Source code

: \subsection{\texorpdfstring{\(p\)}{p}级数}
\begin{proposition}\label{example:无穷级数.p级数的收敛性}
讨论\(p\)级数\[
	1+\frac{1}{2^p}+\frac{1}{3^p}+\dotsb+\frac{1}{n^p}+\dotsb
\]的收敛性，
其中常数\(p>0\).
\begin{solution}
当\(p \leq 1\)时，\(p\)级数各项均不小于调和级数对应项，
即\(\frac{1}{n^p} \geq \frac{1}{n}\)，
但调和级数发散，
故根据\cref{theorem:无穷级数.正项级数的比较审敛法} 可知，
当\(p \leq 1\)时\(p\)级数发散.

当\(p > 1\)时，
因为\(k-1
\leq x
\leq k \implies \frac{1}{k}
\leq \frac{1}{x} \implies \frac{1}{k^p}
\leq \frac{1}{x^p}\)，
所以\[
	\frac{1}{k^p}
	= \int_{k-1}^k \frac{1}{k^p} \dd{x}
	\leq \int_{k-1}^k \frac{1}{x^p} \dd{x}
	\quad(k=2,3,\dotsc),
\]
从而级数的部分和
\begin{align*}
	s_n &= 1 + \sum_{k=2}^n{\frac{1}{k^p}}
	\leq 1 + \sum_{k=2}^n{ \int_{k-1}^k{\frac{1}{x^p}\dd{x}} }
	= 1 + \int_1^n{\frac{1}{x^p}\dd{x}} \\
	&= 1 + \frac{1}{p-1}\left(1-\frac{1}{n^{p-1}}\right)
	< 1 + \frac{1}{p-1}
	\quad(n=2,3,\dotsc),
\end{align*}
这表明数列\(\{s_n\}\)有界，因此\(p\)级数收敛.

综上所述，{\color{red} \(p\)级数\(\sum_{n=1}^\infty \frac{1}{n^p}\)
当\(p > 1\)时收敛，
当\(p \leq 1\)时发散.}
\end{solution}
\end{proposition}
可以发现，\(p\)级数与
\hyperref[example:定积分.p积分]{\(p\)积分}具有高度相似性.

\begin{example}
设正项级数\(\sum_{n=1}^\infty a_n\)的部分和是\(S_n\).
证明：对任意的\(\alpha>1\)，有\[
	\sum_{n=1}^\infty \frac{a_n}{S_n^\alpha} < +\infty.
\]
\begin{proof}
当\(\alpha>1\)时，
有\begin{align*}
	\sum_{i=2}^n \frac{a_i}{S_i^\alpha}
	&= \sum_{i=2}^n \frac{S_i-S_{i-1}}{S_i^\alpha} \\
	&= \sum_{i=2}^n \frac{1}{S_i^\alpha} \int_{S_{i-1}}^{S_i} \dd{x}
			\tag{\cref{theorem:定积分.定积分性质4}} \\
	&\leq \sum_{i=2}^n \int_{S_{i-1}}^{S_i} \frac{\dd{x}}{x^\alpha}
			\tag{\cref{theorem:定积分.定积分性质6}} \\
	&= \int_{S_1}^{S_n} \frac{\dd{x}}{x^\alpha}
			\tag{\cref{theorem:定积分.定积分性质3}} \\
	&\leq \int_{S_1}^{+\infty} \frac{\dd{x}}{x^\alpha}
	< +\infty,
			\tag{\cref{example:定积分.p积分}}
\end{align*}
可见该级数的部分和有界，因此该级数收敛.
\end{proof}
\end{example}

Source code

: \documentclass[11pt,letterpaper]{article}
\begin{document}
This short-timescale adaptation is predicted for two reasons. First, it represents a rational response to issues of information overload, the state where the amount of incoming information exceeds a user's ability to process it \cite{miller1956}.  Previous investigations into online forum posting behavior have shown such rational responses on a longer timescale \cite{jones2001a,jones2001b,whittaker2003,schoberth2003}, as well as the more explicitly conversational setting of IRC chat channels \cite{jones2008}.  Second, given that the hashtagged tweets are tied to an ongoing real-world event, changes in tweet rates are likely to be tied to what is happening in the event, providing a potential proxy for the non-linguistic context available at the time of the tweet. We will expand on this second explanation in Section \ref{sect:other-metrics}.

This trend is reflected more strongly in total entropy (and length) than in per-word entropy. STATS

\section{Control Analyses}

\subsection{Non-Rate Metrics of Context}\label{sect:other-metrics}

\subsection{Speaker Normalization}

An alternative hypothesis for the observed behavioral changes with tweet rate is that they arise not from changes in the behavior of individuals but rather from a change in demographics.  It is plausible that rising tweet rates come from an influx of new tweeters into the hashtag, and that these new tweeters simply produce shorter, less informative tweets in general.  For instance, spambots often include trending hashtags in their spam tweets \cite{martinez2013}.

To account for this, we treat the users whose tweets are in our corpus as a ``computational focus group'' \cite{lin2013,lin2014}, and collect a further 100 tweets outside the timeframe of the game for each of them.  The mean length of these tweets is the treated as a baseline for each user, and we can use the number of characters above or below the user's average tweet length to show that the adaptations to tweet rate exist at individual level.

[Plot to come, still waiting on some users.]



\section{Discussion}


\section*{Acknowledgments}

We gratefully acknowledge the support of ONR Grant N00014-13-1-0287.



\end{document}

#####

**PROBLEM TO SOLVE:** Each line in the data that holds the string "infty" should be found and copied.

**TASK ANSWER:**
综上所述，{\color{red} \(p\)级数\(\sum_{n=1}^\infty \frac{1}{n^p}\)
设正项级数\(\sum_{n=1}^\infty a_n\)的部分和是\(S_n\).
	\sum_{n=1}^\infty \frac{a_n}{S_n^\alpha} < +\infty.
	&\leq \int_{S_1}^{+\infty} \frac{\dd{x}}{x^\alpha}
	< +\infty,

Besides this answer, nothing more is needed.